Die spannende Geschichte um das tapfere Mädchen (etwas verstörend: Unter ihrem kurzen Rock ist sie nackt, wird aber niemals sexualisierend inszeniert) fesselt von der ersten Minute und hat altbekannten Ghibli-Charme. Leider findet im letzten Drittel dann eine Fokusverlagerung statt, die dem Film nicht nur Gutes tut. Weg vom Individuum und seiner Aufgabe, hin zu großen und kleinen Schlachten und dem Schicksal weiterer Figuren. Der Kriegstreiberei wird zum Schluss zu viel Gewicht gegeben. Einnehmend inszeniert ist sie zwar, doch vermisst man die taffe Protagonistin, die man eigentlich begleiten möchte. Der Grund für die starke Rollenbindung ist auch in einer Gewohnheit gegründet: Nausicaä aus dem Tal der Winde strotzt nämlich nur so vor Märchenelementen und –symbolik. Angefangen bei der Hexe und der bösen Königin über die Tiere als Helferlein bis hin zum kleinen Held mit großer Queste – die Verneigung vor dem westlichen Mythenfundus ist unübersehbar, doch liebenswert und niemals plump oder zum reinen Selbstzweck eingebracht. Dazu gehört natürlich auch die notwendige Moral. Wie in vielen Werken des Studios Ghibli gibt es auch hier die Reibungspunkte Zivilisation und Natur. Die ökologische Botschaft mag für den einen oder anderen Zuschauer vielleicht ein klein wenig zu überpräsent sein, eigentlich fügt sie sich aber problemlos in den gegebenen Rahmen.

Mangavorlage und Verfilmung unterscheiden sich übrigens vor allem in ihrem Ende – wie so oft kam der Stoff auf die Leinwand, bevor der Schluss in Panelform vorlag, weshalb deutliche Abweichungen vorherrschen, die in diesem Fall aber der Erfinder der Geschichte selbst zu verantworten hat, weshalb von Quellenverrat kaum die Rede sein kann.

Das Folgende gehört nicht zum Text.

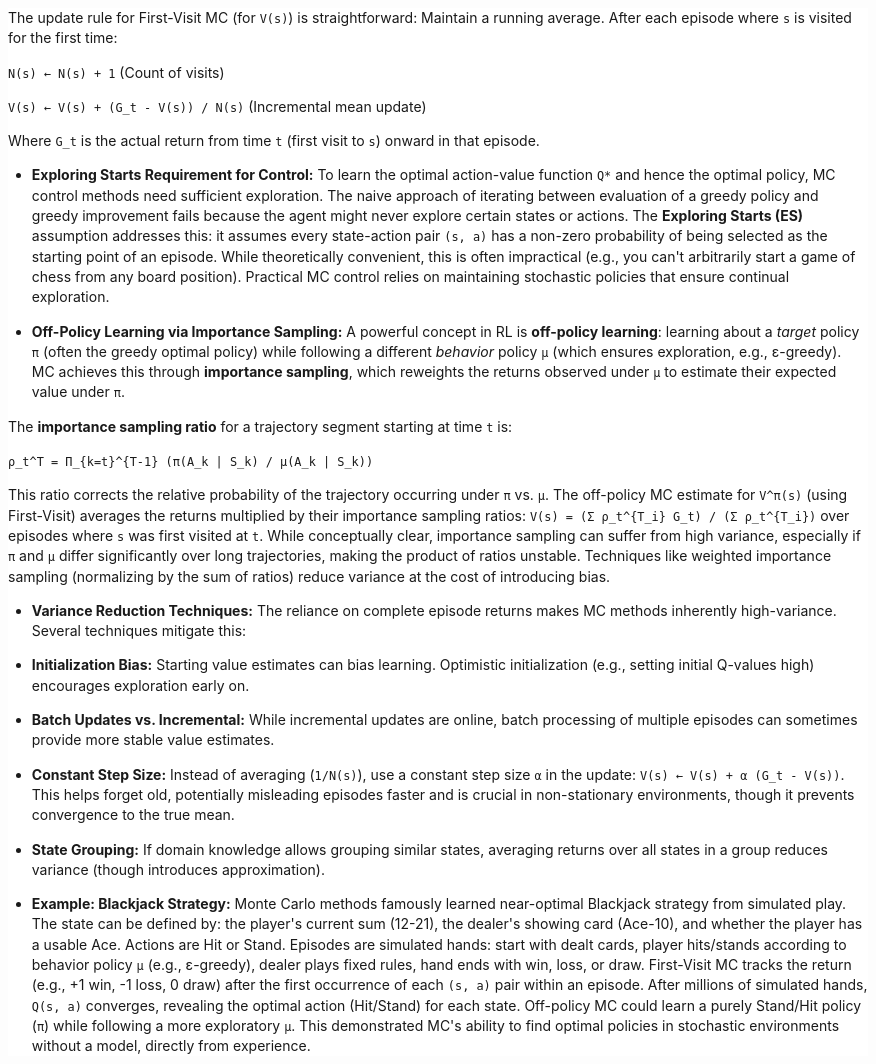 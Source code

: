 The update rule for First-Visit MC (for `V(s)`) is straightforward: Maintain a running average. After each episode where `s` is visited for the first time:

`N(s) ← N(s) + 1` (Count of visits)

`V(s) ← V(s) + (G_t - V(s)) / N(s)` (Incremental mean update)

Where `G_t` is the actual return from time `t` (first visit to `s`) onward in that episode.

*   **Exploring Starts Requirement for Control:** To learn the optimal action-value function `Q*` and hence the optimal policy, MC control methods need sufficient exploration. The naive approach of iterating between evaluation of a greedy policy and greedy improvement fails because the agent might never explore certain states or actions. The **Exploring Starts (ES)** assumption addresses this: it assumes every state-action pair `(s, a)` has a non-zero probability of being selected as the starting point of an episode. While theoretically convenient, this is often impractical (e.g., you can't arbitrarily start a game of chess from any board position). Practical MC control relies on maintaining stochastic policies that ensure continual exploration.

*   **Off-Policy Learning via Importance Sampling:** A powerful concept in RL is **off-policy learning**: learning about a *target* policy `π` (often the greedy optimal policy) while following a different *behavior* policy `μ` (which ensures exploration, e.g., ε-greedy). MC achieves this through **importance sampling**, which reweights the returns observed under `μ` to estimate their expected value under `π`.

The **importance sampling ratio** for a trajectory segment starting at time `t` is:

`ρ_t^T = Π_{k=t}^{T-1} (π(A_k | S_k) / μ(A_k | S_k))`

This ratio corrects the relative probability of the trajectory occurring under `π` vs. `μ`. The off-policy MC estimate for `V^π(s)` (using First-Visit) averages the returns multiplied by their importance sampling ratios: `V(s) = (Σ ρ_t^{T_i} G_t) / (Σ ρ_t^{T_i})` over episodes where `s` was first visited at `t`. While conceptually clear, importance sampling can suffer from high variance, especially if `π` and `μ` differ significantly over long trajectories, making the product of ratios unstable. Techniques like weighted importance sampling (normalizing by the sum of ratios) reduce variance at the cost of introducing bias.

*   **Variance Reduction Techniques:** The reliance on complete episode returns makes MC methods inherently high-variance. Several techniques mitigate this:

*   **Initialization Bias:** Starting value estimates can bias learning. Optimistic initialization (e.g., setting initial Q-values high) encourages exploration early on.

*   **Batch Updates vs. Incremental:** While incremental updates are online, batch processing of multiple episodes can sometimes provide more stable value estimates.

*   **Constant Step Size:** Instead of averaging (`1/N(s)`), use a constant step size `α` in the update: `V(s) ← V(s) + α (G_t - V(s))`. This helps forget old, potentially misleading episodes faster and is crucial in non-stationary environments, though it prevents convergence to the true mean.

*   **State Grouping:** If domain knowledge allows grouping similar states, averaging returns over all states in a group reduces variance (though introduces approximation).

*   **Example: Blackjack Strategy:** Monte Carlo methods famously learned near-optimal Blackjack strategy from simulated play. The state can be defined by: the player's current sum (12-21), the dealer's showing card (Ace-10), and whether the player has a usable Ace. Actions are Hit or Stand. Episodes are simulated hands: start with dealt cards, player hits/stands according to behavior policy `μ` (e.g., ε-greedy), dealer plays fixed rules, hand ends with win, loss, or draw. First-Visit MC tracks the return (e.g., +1 win, -1 loss, 0 draw) after the first occurrence of each `(s, a)` pair within an episode. After millions of simulated hands, `Q(s, a)` converges, revealing the optimal action (Hit/Stand) for each state. Off-policy MC could learn a purely Stand/Hit policy (`π`) while following a more exploratory `μ`. This demonstrated MC's ability to find optimal policies in stochastic environments without a model, directly from experience.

Notabene: Erst seit ein paar Jahren ist der Film in seiner Ursprungsfassung hierzulande erwerbbar. Wer vorher in den Genuss des ganzen Werks kommen wollte, musste andere Wege gehen. Als er 1985 aufgrund seines durchschlagenden Erfolges bei Fans auch nach Deutschland kam, benannte man ihm kurzerhand in Warriors of the Wind um, schnitt satte 23 Minuten aus ihm raus und modelte die Message von Frieden und Naturvertrauen um in einen biederen Gut-Gegen-Böse-Plot, in dem sich plötzlich eine „Prinzessin Sandra“  gegen furchtbare „Gorgonenmonster“ behaupten muss. Klingt auch sympathisch, mit der eigentlichen Geschichte hatte es aber kaum noch was zu tun. Tatsächlich kursierte damals sogar ein VHS-Tape, das den völlig inhaltsfernen Titel Die Sternenkrieger trug. Das Studio distanzierte sich ausdrücklich von der misshandelten Form ihres Filmes.

Fazit

Mit Nausicaä aus dem Tal der Winde gelang Ghibli-Vater Hayao Miyazaki der erste große Schritt und hinterließ Fußstapfen, die bis heute maßgeblich sind. Eine Heldin, die menschlich ist und sofort ins Herz geschlossen wird, eine fantastische Welt mit greifbarer Bedrohung und all das in einer spannend erzählten Geschichte. Sicher, so formvollendet, wie es die preisträchtigen Nachfolgewerke wie z.B. Das Schloss im Himmel sind, ist der Film noch nicht, aber der unnachahmliche Esprit, den die Produktionen dieses Studios versprühen, ist bereits zur Gänze vorhanden.
Quasi alle anderen Animes, die danach kamen, sind auf die ein oder andere Weise Erbe dieses Filmes.